He thought again about the text. Let’s make good for we are brothers. The lyrics were by an Arabic singer, Natacha Atlas. Had Dhar known that she was one of Leila’s favourite artists? Marchant was getting sentimental. He couldn’t afford to dwell on Leila, not in his present state. And he couldn’t afford to talk any more with Meena.

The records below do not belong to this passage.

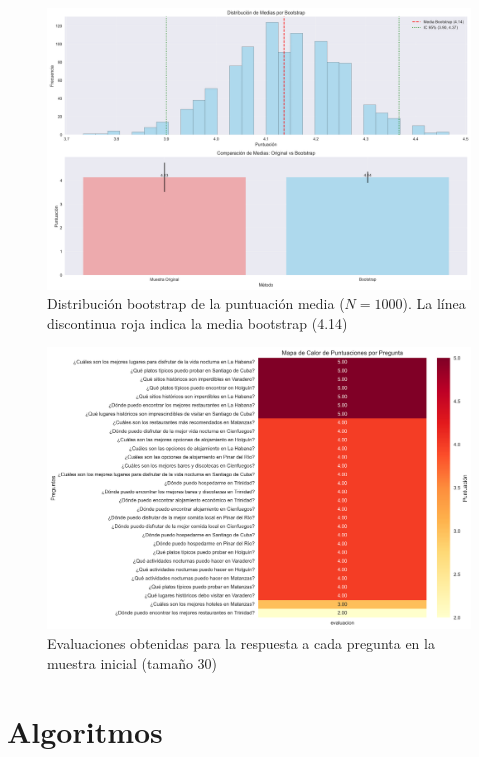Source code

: \documentclass[10pt]{llncs}
\begin{document}
\begin{figure}
\centering
\includegraphics[width=1\textwidth]{../src/experiments/specialized_agents/bootstrap_distribution_20250617-171856.png}
\caption{Distribución bootstrap de la puntuación media ($N=1000$). La línea discontinua roja indica la media bootstrap (4.14)}
\label{fig:boot_dist_2}
\end{figure}

\begin{figure}
\centering
\includegraphics[width=1\textwidth]{../src/experiments/specialized_agents/quality_heatmap_20250617-171856.png}
\caption{Evaluaciones obtenidas para la respuesta a cada pregunta en la muestra inicial (tamaño 30)}
\label{fig:eval_2}
\end{figure}

\newpage
\section{Algoritmos}
\end{document}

By the time she returned to the table with another Scotch, Marchant had gone.
13
Paul Myers wouldn’t have bothered to listen to the audio one more time if it hadn’t been for Daniel Marchant. He knew his old friend had spent the past three months in Marrakech largely because of him. His line manager at GCHQ had dismissed the theory that Dhar had texted Marchant from Morocco, but Myers had thought otherwise. Like Marchant, he didn’t believe Dhar would hang around the Af-Pak region after the assassination attempt. It was too obvious, despite the mountainous terrain and the volatile political climate, both of which made it difficult for the West to search. He could never prove that Marchant’s text had been sent by Dhar, but he had run his own checks on some dodgy proxy networks, and would gladly bet his (unused) gym membership that it had originated in Morocco. And if it was a coincidence that the lyric in the text was by a singer who shared her surname with a North African mountain range, he found it a reassuring one.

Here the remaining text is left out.